Work request: Below are records; how many of their lines contain "Markdown"? Reply with the number and no other words.

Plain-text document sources

-- Opening Marker --

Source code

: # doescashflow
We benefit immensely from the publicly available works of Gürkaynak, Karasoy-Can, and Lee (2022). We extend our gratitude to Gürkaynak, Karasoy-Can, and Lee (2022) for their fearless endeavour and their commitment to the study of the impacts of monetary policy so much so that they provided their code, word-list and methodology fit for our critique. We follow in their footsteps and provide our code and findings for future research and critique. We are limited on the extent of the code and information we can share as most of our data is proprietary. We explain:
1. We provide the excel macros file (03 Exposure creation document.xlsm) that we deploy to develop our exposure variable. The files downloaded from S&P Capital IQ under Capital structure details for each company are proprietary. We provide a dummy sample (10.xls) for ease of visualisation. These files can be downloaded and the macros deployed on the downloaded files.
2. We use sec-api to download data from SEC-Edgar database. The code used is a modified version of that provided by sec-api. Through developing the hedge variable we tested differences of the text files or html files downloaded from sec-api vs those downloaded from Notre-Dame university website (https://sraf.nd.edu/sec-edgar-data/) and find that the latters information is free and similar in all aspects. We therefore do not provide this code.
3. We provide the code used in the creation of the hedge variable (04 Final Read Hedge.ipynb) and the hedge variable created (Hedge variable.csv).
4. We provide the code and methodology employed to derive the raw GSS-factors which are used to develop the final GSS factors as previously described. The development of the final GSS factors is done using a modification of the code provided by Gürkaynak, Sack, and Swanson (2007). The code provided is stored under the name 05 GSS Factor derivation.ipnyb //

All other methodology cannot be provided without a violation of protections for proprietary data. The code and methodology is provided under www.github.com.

-- Closing Marker --
-- Opening Marker --

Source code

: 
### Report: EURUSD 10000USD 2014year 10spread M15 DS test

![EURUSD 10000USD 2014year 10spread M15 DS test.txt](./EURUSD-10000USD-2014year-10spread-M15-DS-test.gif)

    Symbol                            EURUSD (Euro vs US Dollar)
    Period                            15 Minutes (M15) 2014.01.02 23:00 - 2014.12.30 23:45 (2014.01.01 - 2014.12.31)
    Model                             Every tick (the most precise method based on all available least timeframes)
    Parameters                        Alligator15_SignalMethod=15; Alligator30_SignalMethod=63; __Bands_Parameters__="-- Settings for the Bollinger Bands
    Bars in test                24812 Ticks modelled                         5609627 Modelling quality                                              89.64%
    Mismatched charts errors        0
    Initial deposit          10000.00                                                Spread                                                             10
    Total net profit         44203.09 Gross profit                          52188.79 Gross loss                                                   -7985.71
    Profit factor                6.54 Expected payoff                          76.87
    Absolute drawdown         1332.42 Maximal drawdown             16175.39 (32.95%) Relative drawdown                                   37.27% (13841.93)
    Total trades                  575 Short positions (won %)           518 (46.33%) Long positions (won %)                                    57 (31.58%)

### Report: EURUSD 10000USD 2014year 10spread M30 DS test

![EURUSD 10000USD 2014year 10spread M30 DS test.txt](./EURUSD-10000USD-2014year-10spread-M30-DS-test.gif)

-- Closing Marker --
-- Opening Marker --

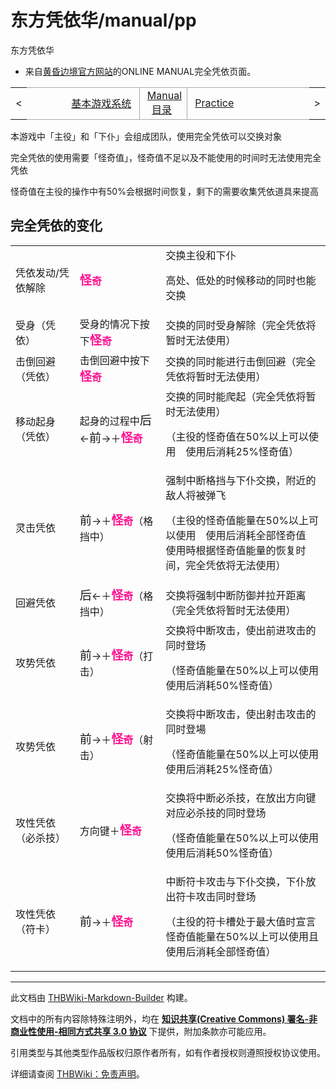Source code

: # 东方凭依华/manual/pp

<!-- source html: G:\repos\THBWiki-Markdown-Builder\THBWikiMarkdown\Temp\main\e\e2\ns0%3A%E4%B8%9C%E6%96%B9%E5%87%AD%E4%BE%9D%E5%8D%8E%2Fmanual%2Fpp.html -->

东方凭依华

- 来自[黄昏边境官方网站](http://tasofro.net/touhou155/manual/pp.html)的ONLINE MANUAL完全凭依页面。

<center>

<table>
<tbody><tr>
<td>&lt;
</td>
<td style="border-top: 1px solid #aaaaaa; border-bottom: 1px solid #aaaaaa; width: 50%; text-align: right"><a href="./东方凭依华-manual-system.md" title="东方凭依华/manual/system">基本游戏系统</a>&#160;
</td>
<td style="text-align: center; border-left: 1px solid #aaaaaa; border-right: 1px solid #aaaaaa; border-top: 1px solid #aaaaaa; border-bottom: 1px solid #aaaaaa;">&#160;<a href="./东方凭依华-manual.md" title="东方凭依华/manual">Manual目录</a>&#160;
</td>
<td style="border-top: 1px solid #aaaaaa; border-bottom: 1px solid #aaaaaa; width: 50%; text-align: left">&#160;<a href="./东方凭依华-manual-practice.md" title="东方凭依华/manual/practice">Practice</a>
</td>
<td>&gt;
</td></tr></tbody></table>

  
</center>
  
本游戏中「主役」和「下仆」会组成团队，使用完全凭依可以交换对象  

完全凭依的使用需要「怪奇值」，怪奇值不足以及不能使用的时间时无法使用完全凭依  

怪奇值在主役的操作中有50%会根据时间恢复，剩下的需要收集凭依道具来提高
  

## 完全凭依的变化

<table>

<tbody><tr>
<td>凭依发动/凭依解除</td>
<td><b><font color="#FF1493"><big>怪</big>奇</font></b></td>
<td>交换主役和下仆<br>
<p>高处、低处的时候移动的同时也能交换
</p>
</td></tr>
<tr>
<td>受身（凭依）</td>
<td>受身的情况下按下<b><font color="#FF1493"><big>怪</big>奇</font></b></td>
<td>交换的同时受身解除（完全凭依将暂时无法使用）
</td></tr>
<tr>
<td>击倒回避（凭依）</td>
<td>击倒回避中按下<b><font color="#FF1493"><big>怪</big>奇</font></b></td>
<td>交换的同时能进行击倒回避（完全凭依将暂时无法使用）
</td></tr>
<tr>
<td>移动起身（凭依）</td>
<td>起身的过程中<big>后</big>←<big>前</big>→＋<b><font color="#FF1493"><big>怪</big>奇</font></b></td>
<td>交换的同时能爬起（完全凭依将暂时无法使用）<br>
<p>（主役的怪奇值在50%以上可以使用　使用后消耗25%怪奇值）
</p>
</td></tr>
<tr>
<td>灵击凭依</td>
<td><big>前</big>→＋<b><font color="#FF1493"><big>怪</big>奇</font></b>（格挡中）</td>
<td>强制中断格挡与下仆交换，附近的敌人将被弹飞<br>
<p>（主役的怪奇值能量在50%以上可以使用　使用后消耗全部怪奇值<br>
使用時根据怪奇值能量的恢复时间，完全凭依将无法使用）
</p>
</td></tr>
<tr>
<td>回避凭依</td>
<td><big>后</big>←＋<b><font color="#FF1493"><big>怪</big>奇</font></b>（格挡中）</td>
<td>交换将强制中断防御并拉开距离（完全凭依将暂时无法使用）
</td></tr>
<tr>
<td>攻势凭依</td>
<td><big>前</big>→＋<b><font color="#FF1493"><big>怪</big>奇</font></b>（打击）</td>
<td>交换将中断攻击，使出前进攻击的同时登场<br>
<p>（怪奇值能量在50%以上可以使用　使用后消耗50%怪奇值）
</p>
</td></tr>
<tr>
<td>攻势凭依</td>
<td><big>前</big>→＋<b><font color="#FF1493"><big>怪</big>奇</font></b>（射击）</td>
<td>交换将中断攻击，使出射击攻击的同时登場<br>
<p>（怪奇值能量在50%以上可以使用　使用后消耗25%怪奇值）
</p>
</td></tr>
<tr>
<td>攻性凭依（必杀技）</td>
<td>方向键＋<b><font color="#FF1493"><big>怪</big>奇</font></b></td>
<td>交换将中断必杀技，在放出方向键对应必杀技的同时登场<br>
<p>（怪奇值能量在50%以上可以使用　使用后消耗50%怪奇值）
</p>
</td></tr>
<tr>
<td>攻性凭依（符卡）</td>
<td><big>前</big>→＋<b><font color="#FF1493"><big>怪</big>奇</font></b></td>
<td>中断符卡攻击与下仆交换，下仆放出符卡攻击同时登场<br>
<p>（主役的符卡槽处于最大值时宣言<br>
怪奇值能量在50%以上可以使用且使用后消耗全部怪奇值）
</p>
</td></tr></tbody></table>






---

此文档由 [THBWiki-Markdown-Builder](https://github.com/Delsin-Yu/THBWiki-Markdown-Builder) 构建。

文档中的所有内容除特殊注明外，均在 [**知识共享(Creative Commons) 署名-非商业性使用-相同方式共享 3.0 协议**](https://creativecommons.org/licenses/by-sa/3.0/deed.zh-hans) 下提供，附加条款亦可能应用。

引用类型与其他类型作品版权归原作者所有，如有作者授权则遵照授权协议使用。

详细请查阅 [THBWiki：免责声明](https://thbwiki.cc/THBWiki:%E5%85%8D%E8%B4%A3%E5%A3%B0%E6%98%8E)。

-- Closing Marker --

Answer to the problem: 2